## Assigned task
Below are some records. Return exactly the lines from the one with "## Introduction" to the one with "This project is", and nothing else.

* * *

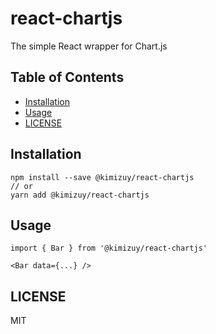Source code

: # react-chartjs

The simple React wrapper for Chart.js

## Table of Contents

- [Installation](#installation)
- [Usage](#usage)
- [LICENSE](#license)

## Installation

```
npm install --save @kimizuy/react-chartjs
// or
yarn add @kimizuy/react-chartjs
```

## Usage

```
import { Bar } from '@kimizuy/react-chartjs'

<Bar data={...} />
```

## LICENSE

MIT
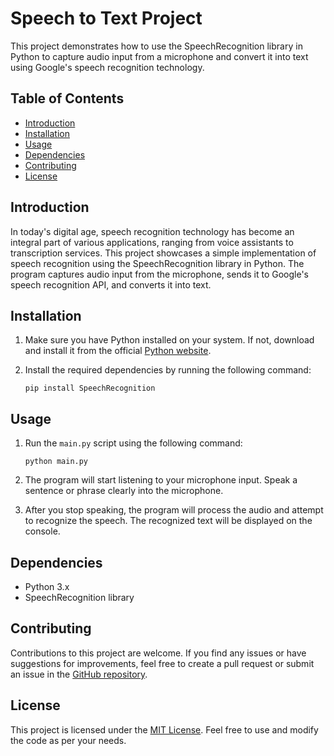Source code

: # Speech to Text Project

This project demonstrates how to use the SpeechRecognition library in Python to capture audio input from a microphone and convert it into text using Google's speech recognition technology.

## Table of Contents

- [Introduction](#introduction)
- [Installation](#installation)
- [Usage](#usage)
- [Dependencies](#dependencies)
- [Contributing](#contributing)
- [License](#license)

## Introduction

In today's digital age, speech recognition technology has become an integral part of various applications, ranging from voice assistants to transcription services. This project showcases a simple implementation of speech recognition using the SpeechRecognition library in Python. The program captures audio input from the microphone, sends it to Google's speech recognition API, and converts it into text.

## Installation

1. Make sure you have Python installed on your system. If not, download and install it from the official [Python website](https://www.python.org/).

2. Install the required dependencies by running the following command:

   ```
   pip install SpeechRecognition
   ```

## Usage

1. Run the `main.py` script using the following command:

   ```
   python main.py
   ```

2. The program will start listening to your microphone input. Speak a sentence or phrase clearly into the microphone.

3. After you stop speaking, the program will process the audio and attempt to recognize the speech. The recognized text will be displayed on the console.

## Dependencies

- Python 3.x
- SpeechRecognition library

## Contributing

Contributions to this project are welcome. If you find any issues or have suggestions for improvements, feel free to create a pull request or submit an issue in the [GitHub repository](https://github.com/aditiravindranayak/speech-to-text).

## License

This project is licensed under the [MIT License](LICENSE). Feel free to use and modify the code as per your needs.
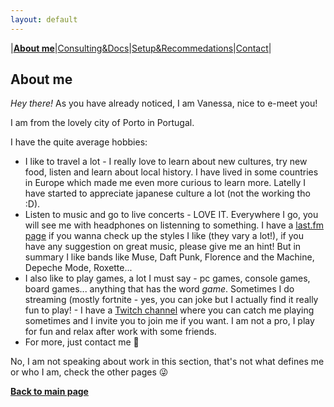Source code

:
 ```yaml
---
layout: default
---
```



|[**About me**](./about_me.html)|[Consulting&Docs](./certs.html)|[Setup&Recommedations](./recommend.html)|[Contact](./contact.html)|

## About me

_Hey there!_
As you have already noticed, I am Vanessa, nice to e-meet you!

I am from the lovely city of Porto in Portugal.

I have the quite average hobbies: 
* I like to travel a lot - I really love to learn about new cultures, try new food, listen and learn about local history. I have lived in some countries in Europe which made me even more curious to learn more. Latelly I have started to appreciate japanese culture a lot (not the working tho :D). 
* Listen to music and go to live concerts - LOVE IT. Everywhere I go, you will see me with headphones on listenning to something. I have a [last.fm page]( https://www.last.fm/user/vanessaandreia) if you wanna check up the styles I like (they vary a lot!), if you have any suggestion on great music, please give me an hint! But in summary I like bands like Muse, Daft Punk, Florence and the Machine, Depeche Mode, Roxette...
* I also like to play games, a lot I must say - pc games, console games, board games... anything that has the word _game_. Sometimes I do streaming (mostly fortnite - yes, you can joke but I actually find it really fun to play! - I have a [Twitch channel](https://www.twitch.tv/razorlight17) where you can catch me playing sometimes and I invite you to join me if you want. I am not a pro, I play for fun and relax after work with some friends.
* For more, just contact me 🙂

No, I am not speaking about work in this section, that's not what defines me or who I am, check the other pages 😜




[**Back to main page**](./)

* * *

## Solution for this task
## Introduction

In today's digital age, speech recognition technology has become an integral part of various applications, ranging from voice assistants to transcription services. This project showcases a simple implementation of speech recognition using the SpeechRecognition library in Python. The program captures audio input from the microphone, sends it to Google's speech recognition API, and converts it into text.

## Installation

1. Make sure you have Python installed on your system. If not, download and install it from the official [Python website](https://www.python.org/).

2. Install the required dependencies by running the following command:

   ```
   pip install SpeechRecognition
   ```

## Usage

1. Run the `main.py` script using the following command:

   ```
   python main.py
   ```

2. The program will start listening to your microphone input. Speak a sentence or phrase clearly into the microphone.

3. After you stop speaking, the program will process the audio and attempt to recognize the speech. The recognized text will be displayed on the console.

## Dependencies

- Python 3.x
- SpeechRecognition library

## Contributing

Contributions to this project are welcome. If you find any issues or have suggestions for improvements, feel free to create a pull request or submit an issue in the [GitHub repository](https://github.com/aditiravindranayak/speech-to-text).

## License

This project is licensed under the [MIT License](LICENSE). Feel free to use and modify the code as per your needs.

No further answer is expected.